BAB 9

41 11 0
                                    

Malam itu di kamarnya, Alina sibuk membereskan semua keperluannya. Danika masih mengirimkan dokumen ini itu sehingga iapun sibuk memeriksa, membaca, mengisi fornulir, mencatat, memastikan ia memenuhi semua permintaan Danika. Ia berbicara sebentar di telpon dengan Papa dan Mama, dan juga Tinka. Mereka senang akan kesempatannya untuk bertugas di sebuah proyek eskavasi besar, dan walau hatinya merasa resah, kuatir ia akan gagal, tapi suara-suara orang-orang terdekatnya itu cukup mampu memberinya kekuatan. Kekuatan yang sedikit goyah ketika Danika mengirimnya pesan singkat – panik karena ia salah mengirim formulir membuat kartu pass arkeolognya dan ia harus mengisi ulang ...

Pukul setengah dua malam akhirnya ia selesai membereskan segala keperluan pribadinya, baju dan segala tetekbengeknya yang ia masukkan rapi ke dalam tas besar kanvas hitamnya. Ia hanya berharap ada setidaknya tempat untuk mencuci bajunya di reruntuhan itu, karena ia tidak yakin untuk berapa lama ia akan pergi. Napasnya menjadi lebih ringan ketika dilihatnya surel dan whatsapp-nya tidak menunjukkan pesan-pesan baru dari Danika.

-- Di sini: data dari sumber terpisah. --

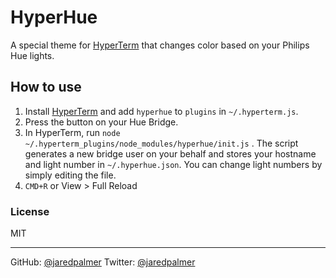 # HyperHue

A special theme for [HyperTerm](https://hyperterm.org) that changes color
based on your Philips Hue lights.

## How to use

1. Install [HyperTerm](https://hyperterm.org) and add `hyperhue`
to `plugins` in `~/.hyperterm.js`.
2. Press the button on your Hue Bridge.
3. In HyperTerm, run `node ~/.hyperterm_plugins/node_modules/hyperhue/init.js` . The script generates a new bridge user on your behalf and stores your hostname and light number in `~/.hyperhue.json`. You can change light numbers by simply editing the file.
4. `CMD+R` or View > Full Reload

### License 
MIT


---
GitHub: <a href="https://github.com/jaredpalmer">@jaredpalmer</a>
Twitter: <a href="https://twitter.com/jaredpalmer">@jaredpalmer</a>
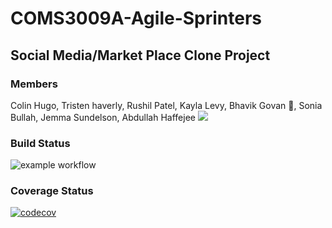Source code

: # COMS3009A-Agile-Sprinters

## Social Media/Market Place Clone Project

### Members

Colin Hugo, Tristen haverly, Rushil Patel, Kayla Levy, Bhavik Govan 💯, Sonia Bullah, Jemma Sundelson, Abdullah Haffejee
<a href="https://github.com/soniabullah1/COMS3009A-Agile-Sprinters/graphs/contributors">
  <img src="https://contributors-img.web.app/image?repo=soniabullah1/COMS3009A-Agile-Sprinters">
</a>

### Build Status
![example workflow](https://github.com/soniabullah1/COMS3009A-Agile-Sprinters/actions/workflows/main.yml/badge.svg)

### Coverage Status

[![codecov](https://codecov.io/gh/soniabullah1/COMS3009A-Agile-Sprinters/branch/main/graph/badge.svg?token=EECSK3MM0Y)](https://codecov.io/gh/soniabullah1/COMS3009A-Agile-Sprinters)


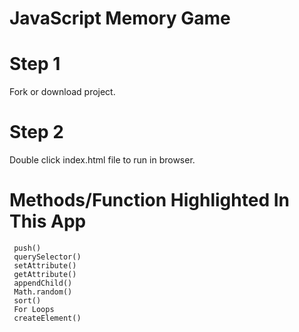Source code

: # JavaScript Memory Game

# Step 1
Fork or download project.

# Step 2
Double click index.html file to run in browser.

# Methods/Function Highlighted In This App

     push()
     querySelector()
     setAttribute()
     getAttribute()
     appendChild()
     Math.random()
     sort()
     For Loops
     createElement()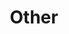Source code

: ---
title: Other
slot: 3
skills: [
    {name: AWS, icon: devicon:amazonwebservices-wordmark},
    {name: Docker, icon: devicon:docker},
    {name: Linux, icon: devicon:linux},
    {name: VS Code, icon: devicon:vscode},
    {name: BitBucket, icon: devicon:bitbucket},
    {name: JSON, icon: devicon:json}
]
---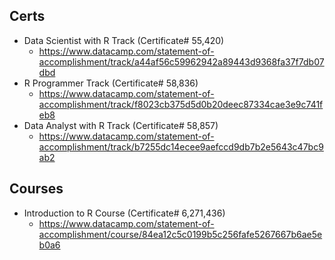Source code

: ## Certs
* Data Scientist with R Track (Certificate# 55,420)
  * https://www.datacamp.com/statement-of-accomplishment/track/a44af56c59962942a89443d9368fa37f7db07dbd
* R Programmer Track (Certificate# 58,836)
  * https://www.datacamp.com/statement-of-accomplishment/track/f8023cb375d5d0b20deec87334cae3e9c741feb8
* Data Analyst with R Track (Certificate# 58,857)
  * https://www.datacamp.com/statement-of-accomplishment/track/b7255dc14ecee9aefccd9db7b2e5643c47bc9ab2
## Courses
* Introduction to R Course (Certificate# 6,271,436)
  * https://www.datacamp.com/statement-of-accomplishment/course/84ea12c5c0199b5c256fafe5267667b6ae5eb0a6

Ia mencoba tidur, tapi gagal. Matanya hanya nanar menatap langit-langit kamarnya.

Sambil menarik selimutnya, ia membalikkan tubuhnya ke samping, ke arah buku notes dan pena yang tergeletak di bantal di sampingnya.

"Apakah aku akan bermimpi mengenaimu malam ini? Kau tahu aku akan pergi besok untuk urusan kerja? Aku seorang arkeolog dan penerjemah ... bahasa kuno Valezar. Kamu tahu Valezar?" bisiknya seakan ada seseorang yang berbaring di sampingnya, bukan buku notes dan pena. "Kamu siapa? Beritahu aku ... apa kamu butuh bantuan? Butuh menyampaikan pesan? Aku sungguh tidak ingat apa isi kalimatmu di mimpi. Maafkan aku ... " bisiknya lagi.

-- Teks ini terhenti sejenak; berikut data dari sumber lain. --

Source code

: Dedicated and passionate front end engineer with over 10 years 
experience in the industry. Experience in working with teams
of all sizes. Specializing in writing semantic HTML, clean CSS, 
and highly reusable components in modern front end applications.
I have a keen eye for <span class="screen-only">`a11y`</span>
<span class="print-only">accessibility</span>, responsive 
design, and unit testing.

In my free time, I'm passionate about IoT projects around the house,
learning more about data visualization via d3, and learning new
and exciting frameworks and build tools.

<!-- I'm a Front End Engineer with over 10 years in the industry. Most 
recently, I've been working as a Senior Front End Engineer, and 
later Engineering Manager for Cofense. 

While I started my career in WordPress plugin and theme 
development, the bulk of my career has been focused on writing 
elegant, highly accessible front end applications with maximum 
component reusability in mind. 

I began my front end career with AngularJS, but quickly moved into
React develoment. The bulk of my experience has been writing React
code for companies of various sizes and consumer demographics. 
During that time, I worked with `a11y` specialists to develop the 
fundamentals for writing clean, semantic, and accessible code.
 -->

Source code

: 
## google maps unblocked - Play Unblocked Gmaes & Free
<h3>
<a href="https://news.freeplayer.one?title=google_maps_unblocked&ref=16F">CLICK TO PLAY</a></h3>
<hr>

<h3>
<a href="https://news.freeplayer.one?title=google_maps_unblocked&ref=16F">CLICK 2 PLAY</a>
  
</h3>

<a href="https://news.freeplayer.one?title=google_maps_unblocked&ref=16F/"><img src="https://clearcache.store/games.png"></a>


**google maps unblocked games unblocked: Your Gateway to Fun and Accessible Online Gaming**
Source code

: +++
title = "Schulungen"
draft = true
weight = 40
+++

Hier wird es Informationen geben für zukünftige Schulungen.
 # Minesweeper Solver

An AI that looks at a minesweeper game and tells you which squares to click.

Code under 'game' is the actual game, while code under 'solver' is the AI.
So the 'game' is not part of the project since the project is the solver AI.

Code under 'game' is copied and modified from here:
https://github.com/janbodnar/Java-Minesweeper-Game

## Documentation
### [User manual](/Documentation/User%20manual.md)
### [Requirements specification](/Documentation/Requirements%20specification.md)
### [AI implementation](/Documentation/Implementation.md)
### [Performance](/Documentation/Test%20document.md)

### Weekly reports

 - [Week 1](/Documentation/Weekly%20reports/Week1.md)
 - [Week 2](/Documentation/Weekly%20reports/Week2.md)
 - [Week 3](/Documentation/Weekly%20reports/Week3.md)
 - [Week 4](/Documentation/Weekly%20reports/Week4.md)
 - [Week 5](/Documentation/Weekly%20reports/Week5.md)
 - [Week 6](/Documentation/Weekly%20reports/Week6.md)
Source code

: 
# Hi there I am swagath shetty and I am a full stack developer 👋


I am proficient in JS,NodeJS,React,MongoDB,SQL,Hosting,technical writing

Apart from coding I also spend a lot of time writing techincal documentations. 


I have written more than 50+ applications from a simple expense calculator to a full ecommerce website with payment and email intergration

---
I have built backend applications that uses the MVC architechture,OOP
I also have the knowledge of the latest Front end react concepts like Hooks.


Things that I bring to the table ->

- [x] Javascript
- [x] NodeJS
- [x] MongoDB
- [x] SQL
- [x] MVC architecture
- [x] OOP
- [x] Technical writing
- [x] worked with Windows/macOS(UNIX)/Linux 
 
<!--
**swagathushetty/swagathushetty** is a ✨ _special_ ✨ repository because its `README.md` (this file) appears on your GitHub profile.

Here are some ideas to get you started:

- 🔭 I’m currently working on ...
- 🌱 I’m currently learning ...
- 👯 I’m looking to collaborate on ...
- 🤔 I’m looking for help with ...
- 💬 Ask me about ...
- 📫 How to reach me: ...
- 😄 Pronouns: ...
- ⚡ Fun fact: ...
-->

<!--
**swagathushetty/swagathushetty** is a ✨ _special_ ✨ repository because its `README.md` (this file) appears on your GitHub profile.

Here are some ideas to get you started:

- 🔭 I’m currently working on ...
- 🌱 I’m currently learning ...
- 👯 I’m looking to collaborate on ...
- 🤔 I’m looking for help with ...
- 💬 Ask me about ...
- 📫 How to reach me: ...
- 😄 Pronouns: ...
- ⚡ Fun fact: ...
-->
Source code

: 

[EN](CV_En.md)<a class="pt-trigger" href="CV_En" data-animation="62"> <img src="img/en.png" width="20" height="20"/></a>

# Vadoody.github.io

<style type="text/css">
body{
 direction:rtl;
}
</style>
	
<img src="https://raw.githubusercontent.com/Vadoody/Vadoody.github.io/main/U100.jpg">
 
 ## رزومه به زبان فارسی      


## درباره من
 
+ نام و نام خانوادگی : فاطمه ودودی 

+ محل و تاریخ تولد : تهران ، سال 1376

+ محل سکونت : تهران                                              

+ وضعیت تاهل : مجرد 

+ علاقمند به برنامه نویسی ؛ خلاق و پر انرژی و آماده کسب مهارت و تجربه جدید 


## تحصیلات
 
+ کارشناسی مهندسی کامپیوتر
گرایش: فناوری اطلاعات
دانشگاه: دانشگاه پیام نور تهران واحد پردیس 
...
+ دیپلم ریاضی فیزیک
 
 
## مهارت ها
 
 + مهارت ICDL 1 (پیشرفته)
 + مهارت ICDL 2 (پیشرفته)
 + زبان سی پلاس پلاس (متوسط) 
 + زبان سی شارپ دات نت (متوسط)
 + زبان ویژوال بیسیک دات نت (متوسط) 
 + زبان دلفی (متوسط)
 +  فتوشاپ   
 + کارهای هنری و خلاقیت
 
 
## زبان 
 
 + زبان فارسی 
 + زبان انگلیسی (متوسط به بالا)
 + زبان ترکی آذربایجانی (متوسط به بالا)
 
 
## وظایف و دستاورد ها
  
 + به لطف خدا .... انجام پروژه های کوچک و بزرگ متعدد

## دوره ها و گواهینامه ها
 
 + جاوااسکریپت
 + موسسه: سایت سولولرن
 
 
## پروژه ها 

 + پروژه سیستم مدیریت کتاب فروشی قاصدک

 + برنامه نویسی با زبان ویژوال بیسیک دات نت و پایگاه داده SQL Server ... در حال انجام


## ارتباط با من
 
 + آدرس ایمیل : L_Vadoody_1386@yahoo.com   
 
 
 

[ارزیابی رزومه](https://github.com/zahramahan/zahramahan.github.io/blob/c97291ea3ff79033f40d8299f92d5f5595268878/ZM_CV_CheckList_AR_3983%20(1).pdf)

Alina merasa sedikit bodoh sekarang berbincang dengan bantalnya, tapi ia sungguh tidak mengantuk. Jantungnya berdebar-debar dan ia tahu ia akan sangat lelah besok kalau ia tidak tidur. Dengan pemikiran itu, ia memaksakan matanya untuk terpejam.

Ia tidak yakin apakah ia benar-benar tertidur, ia masih bisa mendengar suara burung hantu di luar, debar jantungnya, dan suara napasnya naik turun.

Ketika jam wekernya berdenting-denting pukul lima pagi, ia melompat bangun, mandi, sarapan, dan memeriksa kelengkapan semua tetekbengeknya.

Lima menit sebelum pukul enam, ia sudah siap di depan bangunan apartemennya dengan tas kanvas hitamnya teronggok manis di hadapannya dan ransel di punggungnya, montok penuh dengan isinya.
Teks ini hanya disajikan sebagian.